Jed Friedman's picture

The demand and expectation for concrete policy learning from impact evaluation are high. Quite often we don’t want to know only the basic question that IE addresses: “what is the impact of intervention X on outcome Y in setting Z”. We also want to know the why and the how behind these observed impacts. But these why and how questions, for various reasons often not explicitly incorporated in the IE design, can be particularly challenging. Sometimes we turn to mixed methods to help us understand the causal channels behind the observed impact. Other times we explore the heterogeneity of impact and look to see if there are discernible patterns with respect to important covariates.

This exploration of correlates of heterogeneity can be hit or miss. At times there are no easily understandable patterns in the results, and other times there are such patterns but we cannot find a suitable explanation for why they arise. Nevertheless the systematic exploration of impact heterogeneity can yield dividends. I recently read an excellent example of this approach with an evaluation of charter school effectiveness in Boston. (Charter schools are independently managed schools that receive public financing.) The authors, Angrist, Pathak, and Walters, first document the magnitude of impact heterogeneity in a relatively large sample of charter schools in Massachusetts. They then present a framework for interpreting this heterogeneity using both student and school-level information.

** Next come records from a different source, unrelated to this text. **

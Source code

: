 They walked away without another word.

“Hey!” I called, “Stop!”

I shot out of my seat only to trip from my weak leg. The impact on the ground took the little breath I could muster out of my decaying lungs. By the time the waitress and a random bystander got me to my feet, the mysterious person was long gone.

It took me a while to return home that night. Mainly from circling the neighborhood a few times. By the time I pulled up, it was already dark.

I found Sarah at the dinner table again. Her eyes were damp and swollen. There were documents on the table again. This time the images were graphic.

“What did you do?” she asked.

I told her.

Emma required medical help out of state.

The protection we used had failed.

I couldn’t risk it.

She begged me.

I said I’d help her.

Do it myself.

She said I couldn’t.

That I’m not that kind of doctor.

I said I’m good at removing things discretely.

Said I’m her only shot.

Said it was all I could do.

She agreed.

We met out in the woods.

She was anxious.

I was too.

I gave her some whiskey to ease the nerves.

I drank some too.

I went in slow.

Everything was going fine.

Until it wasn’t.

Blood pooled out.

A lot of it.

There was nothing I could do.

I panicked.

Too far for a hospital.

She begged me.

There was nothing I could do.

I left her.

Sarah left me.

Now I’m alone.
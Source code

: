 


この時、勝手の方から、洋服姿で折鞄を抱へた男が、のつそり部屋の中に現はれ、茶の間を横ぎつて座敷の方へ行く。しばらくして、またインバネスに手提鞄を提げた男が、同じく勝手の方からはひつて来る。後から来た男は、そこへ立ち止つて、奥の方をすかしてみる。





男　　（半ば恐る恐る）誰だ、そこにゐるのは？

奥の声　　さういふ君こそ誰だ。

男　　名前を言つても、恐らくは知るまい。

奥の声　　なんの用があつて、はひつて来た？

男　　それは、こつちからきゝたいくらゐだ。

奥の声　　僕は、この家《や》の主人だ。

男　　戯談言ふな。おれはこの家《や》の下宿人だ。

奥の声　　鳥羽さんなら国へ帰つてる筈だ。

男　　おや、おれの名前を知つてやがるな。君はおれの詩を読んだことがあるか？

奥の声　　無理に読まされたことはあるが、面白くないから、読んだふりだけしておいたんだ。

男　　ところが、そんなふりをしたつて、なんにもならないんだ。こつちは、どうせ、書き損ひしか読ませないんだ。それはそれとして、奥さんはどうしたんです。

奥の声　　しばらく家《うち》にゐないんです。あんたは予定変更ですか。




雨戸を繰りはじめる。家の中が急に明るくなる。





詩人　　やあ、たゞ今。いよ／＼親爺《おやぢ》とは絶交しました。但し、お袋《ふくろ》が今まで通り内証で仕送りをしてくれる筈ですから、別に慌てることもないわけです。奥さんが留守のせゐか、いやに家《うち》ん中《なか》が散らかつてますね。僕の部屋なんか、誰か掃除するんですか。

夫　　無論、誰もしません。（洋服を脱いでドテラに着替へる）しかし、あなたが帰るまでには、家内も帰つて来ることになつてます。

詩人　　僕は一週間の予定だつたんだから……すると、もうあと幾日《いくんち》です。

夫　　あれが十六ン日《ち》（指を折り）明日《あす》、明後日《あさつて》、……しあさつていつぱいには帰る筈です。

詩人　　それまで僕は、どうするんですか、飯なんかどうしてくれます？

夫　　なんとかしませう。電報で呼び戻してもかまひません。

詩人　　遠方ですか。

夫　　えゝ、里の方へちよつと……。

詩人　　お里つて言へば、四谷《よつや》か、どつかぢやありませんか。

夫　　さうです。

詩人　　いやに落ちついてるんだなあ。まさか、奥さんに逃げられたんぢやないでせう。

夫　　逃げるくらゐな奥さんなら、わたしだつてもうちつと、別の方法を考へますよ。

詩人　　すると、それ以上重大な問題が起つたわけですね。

Angrist and co-authors find that charter schools significantly increase test scores, at least in an urban setting. This impact is estimated from the randomization inherent in the lottery system that assigns students either to a place in the oversubscribed charter school or not. The lottery based estimates suggest that an urban middle school student spending a year in a charter school increases her score on the standardized English exam by .15 sd and on the math exam by .32 sd (the results are even greater at the high school level). In contrast the non-urban charter schools fail to raise test scores and may even lower them for middle school students. This lack of improvement in non-urban charter schools is consistent with the general literature and tantalizingly stands as a clear dimension of heterogeneity that can be explored further.

To do so, the authors first investigate the role of student characteristics through a straightforward application of the Oaxaca-Blinder decomposition. This decomposition allocates the difference in the urban/non-urban impact estimates into a component due to differences in the demographics of charter students and a component due to differences in the effectiveness of urban charter schools conditional on demographics.

The exercise suggests that roughly half of the test score gain in urban schools is due to demographic characteristics of the students – it turns out that the urban charter schools are especially effective for poor and minority students and that these schools indeed serve more of these students. This leaves the other half of the relative test score gains likely due to differential effectiveness at the school level. But what are the school level characteristics most associated with effective schools?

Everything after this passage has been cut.